Karl-Anthony Towns is primed for the 2025-26 NBA season and strongly shut down an ESPN report that he needed a knee and finger procedure to get ready.

The New York Knicks held their media day event Tuesday morning, with training camp opening about a week earlier than most teams because of their Oct. 2 preseason game in Abu Dhabi. And when Towns took the podium, he was asked about the knee and finger procedures he underwent during the offseason, which was news to him.

“Who did that, Centel?” 🤣

According to Karl-Anthony Town, don’t believe any offseason procedure rumors. pic.twitter.com/HbGwge0GkC

— New York Post Sports (@nypostsports) September 23, 2025

“Huh?” Towns said with surprise after Stefan Bondy of the New York Post asked the Knicks center about a knee procedure.

“No, I did not,” Towns said emphatically. “Where are you hearing this?
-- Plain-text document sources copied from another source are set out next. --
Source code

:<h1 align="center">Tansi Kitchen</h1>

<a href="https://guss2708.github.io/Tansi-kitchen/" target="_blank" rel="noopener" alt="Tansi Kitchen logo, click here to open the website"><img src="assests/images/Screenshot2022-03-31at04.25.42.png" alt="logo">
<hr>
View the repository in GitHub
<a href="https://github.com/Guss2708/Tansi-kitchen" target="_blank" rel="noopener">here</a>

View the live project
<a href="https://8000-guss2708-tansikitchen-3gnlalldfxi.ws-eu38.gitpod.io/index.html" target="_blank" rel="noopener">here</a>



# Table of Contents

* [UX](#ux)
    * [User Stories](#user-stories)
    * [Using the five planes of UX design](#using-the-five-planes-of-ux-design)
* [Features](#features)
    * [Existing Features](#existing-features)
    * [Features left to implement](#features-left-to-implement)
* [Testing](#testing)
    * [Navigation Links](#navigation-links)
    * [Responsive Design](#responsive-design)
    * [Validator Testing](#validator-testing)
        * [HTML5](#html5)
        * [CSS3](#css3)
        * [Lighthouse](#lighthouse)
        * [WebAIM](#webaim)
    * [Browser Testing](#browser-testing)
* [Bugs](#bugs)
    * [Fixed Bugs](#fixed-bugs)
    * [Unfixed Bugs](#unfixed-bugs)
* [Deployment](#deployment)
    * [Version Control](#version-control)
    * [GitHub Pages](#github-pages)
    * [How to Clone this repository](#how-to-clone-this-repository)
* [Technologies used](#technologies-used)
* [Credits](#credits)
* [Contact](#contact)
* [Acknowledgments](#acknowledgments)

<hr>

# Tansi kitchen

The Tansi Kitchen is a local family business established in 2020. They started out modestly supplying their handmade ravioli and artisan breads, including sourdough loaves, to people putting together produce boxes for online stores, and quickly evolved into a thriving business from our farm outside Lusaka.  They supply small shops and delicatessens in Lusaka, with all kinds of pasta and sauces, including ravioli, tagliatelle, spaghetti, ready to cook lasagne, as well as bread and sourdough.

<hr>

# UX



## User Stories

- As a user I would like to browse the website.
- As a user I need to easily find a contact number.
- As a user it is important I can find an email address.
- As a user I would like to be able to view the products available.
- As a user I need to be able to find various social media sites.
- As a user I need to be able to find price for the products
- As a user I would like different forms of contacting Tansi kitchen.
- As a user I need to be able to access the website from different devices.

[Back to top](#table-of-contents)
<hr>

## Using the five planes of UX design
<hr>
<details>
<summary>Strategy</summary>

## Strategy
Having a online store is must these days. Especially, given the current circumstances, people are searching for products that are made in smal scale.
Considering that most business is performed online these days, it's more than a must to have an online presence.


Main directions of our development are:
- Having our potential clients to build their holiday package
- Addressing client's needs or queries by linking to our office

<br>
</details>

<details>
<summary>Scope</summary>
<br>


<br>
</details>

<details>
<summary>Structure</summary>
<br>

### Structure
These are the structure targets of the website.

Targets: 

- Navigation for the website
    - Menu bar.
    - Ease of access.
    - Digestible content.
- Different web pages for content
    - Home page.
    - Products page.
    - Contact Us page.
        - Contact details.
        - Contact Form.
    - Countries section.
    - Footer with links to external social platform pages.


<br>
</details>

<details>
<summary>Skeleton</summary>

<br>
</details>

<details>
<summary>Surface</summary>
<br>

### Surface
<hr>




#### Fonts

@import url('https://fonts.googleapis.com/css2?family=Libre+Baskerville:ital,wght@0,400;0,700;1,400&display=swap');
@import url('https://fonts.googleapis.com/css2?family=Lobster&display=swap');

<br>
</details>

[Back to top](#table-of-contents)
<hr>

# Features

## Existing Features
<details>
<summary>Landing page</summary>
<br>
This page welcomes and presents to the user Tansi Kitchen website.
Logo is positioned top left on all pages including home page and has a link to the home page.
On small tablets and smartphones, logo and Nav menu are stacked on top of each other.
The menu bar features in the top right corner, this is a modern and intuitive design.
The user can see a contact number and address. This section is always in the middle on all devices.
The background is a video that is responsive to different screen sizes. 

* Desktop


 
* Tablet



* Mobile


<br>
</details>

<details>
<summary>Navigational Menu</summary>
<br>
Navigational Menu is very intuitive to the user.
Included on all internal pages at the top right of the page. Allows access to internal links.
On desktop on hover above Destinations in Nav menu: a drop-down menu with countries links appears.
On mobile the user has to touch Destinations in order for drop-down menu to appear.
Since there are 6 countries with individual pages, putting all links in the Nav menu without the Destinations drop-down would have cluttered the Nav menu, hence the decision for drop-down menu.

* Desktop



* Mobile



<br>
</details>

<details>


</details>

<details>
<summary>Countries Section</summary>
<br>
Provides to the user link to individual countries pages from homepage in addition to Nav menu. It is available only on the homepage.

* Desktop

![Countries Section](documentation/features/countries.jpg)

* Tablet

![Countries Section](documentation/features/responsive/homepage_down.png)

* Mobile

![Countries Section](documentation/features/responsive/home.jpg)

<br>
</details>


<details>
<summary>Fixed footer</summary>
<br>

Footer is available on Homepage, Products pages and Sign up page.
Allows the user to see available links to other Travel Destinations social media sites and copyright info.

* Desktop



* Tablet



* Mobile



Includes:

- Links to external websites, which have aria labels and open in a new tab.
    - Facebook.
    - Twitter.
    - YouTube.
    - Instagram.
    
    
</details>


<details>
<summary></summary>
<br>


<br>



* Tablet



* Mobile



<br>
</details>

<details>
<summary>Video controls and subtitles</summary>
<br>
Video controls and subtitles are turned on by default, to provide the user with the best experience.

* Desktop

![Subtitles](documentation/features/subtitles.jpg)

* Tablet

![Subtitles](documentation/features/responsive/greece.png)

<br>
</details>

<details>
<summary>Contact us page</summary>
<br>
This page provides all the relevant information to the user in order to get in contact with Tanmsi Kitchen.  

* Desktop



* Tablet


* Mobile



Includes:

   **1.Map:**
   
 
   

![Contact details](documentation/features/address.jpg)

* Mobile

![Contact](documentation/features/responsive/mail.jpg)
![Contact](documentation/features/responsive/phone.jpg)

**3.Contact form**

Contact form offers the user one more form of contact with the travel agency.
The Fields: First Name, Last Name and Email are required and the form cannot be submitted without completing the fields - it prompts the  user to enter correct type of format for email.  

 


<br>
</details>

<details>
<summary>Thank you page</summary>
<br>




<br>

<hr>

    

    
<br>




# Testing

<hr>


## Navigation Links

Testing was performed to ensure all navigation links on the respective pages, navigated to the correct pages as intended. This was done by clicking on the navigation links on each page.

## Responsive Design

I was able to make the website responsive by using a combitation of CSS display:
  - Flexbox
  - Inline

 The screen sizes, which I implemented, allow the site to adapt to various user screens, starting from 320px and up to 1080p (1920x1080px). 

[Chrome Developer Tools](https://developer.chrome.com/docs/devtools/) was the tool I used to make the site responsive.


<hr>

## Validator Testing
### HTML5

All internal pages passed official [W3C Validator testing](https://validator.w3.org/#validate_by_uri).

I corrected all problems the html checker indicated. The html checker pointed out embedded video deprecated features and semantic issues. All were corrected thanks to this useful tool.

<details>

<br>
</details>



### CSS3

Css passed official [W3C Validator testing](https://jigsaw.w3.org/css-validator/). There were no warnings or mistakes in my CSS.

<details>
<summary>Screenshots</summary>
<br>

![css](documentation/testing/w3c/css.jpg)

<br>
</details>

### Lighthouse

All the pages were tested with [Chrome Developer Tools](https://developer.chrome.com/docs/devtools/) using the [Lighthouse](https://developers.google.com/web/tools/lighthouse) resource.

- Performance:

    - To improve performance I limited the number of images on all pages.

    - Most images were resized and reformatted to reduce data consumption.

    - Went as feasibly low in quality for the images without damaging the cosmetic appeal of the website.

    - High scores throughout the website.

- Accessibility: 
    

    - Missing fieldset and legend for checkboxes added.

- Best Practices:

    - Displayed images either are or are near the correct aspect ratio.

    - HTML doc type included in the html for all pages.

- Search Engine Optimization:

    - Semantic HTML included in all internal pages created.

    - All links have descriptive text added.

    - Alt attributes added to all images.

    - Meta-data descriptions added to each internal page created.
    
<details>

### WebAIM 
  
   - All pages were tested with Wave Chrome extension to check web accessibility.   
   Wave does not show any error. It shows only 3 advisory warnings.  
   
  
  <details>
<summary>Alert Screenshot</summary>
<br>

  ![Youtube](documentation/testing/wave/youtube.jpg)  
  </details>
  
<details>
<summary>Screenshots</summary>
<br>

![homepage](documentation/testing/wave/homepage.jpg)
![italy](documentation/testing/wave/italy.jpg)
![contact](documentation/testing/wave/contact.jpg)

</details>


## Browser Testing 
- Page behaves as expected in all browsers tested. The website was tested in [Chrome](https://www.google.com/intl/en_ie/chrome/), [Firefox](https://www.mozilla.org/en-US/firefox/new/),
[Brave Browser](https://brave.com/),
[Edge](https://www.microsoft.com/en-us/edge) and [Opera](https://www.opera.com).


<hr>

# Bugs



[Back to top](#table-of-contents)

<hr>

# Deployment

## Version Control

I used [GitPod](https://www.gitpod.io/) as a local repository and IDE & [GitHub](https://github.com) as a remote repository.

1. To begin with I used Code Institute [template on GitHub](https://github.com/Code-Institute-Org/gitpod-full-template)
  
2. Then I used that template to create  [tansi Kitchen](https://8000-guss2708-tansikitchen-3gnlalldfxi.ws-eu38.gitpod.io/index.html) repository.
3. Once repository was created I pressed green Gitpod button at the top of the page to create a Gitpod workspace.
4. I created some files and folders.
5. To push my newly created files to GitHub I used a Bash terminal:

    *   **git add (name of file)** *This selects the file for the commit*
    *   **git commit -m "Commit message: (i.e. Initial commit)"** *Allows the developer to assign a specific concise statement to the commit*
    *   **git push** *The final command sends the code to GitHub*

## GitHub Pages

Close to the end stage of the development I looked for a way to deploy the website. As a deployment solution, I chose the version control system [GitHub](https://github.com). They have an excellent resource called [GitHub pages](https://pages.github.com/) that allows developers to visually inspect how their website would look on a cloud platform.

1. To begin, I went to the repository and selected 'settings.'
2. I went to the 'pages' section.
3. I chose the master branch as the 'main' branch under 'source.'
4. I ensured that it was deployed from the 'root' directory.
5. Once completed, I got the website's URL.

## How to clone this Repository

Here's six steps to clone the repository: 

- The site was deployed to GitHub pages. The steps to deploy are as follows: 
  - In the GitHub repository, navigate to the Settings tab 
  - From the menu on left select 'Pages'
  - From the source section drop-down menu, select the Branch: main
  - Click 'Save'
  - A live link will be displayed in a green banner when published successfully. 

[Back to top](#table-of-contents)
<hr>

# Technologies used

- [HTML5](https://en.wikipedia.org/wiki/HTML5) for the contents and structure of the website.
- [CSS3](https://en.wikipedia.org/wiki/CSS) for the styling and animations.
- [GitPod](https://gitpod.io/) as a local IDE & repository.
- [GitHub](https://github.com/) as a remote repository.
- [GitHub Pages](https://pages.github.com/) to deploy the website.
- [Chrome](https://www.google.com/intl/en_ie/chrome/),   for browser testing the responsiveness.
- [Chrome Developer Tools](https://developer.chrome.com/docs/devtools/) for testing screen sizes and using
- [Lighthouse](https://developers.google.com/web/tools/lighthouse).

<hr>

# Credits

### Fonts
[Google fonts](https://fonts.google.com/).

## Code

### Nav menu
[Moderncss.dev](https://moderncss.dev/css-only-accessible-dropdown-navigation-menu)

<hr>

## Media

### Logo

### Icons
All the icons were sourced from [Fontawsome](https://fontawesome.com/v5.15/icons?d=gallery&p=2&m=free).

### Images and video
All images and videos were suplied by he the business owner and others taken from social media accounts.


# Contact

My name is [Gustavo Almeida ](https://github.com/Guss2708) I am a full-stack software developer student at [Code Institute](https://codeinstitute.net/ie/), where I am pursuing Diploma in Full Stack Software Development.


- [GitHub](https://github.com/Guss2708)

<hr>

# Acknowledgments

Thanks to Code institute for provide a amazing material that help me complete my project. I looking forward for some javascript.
You came on media day to come and put that out here?”

Bondy insisted he saw a report about Towns needing a knee procedure after last season, believing the report came from ESPN.

“Who did that, Centel?” Towns asked in reference to the parody account NBA Centel which drew a chuckle out of most everybody in the media room.

Bondy said, “my bad,” but he later pulled up the ESPN headline from June 4, where Ramona Shelburne reported Towns underwent “treatment” for knee and finger injuries, and showed it to the Knicks center.

“That don’t even say procedures,” Towns said with a big smile before walking out of the room.

The interaction between Towns and Bondy was lighthearted, but after reading through the ESPN article that prompted the question, someone needs to clarify something.

In the June report from ESPN, the headline and lede both said Towns underwent “treatment,” which is vague enough that it could have meant something as minor as putting ice on the injuries. But a few paragraphs down, Shelburne did write Towns “chose to immediately have procedures so he would have the most time possible to recover before next season.”

Based on that sentence, it was entirely reasonable for Bondy to ask Towns about those “procedures.” Either the term “procedures” was overstated and used too liberally, or Towns is attempting to downplay whatever treatment he spent the summer recovering from. But the question from Bondy was more than fair.